Tuesday, January 23, 2007

It boggles the Mind


Please check out these ten pictures. Please focus on them, and try to comprehend them as best you can, then join me for the next paragraph...

I was discussing this with my wife. These are composites of many pictures from the Hubble Telescope. Just think about it for a few minutes. You and I look like dots compared with the size of the entire earth. But the earth looks like a tiny speck compared to the size of our sun, 98 million miles away. Yet our sun looks like less than a tiny speck relative to the size of our entire galaxy, made up of billions of other suns. This already boggles the mind.

Then consider that Sombrero Galaxy. It is made up of over 800 billion stars. And to go from one side of it to the other is a distance of 50,000 light years. That means that, traveling at over 186,000 every single second, it would take a beam of light 50,000 years to travel just from one end of that one galaxy to the other end of it, not to mention to get to us...

All of this makes me think; Compared to us physically, the universe is so unbelievability immense, that our minds can't begin to grasp our inability to grasp it's enormity. But if the whole point of the whole universe is the free will avodas Hashem of us here on earth, why does Hashem want to make the universe so huge? What's the point?

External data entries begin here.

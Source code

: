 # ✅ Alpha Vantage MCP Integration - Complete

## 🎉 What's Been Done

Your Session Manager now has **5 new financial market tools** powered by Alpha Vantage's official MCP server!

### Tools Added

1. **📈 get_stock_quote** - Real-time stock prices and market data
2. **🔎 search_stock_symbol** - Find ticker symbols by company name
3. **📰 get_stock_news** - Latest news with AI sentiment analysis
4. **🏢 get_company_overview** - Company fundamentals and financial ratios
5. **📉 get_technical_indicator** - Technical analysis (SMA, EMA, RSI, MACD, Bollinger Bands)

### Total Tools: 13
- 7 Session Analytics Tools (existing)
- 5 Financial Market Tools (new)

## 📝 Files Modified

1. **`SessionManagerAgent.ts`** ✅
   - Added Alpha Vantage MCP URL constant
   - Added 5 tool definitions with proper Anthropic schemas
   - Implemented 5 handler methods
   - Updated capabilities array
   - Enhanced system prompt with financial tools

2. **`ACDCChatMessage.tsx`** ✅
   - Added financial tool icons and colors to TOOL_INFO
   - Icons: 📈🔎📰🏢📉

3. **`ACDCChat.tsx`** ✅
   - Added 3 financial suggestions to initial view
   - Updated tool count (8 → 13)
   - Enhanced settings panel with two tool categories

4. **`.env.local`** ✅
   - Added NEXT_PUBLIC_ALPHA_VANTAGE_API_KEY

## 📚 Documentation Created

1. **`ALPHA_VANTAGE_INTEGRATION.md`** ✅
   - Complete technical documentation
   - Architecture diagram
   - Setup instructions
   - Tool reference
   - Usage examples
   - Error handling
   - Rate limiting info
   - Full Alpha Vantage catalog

My wife and I were discussing ideas the other night after looking in wonderment at these pictures, and she had a thought. Knowing that the entirety of physicality, as mind-boggelingly large as it is, is still finite, and Hashem is infinite, we can realize that as mind-blowing as our universe is in it's power and greatness, it's literally nothing to Hashem. The universe isn't any "bigger," relative to Hashem than a grain of sand here on earth. Relatively speaking, anything finite is as if it were nothing.

So perhaps Hashem made the universe so "big" as a way of teaching us just how incapable we are of comprehending Hashem himself. If we can't comprehend the size of the universe, then "kal v'chomer," we realize that we can never comprehend Hashem. This adds to our Yiras Hashem and Yiras Haromemus.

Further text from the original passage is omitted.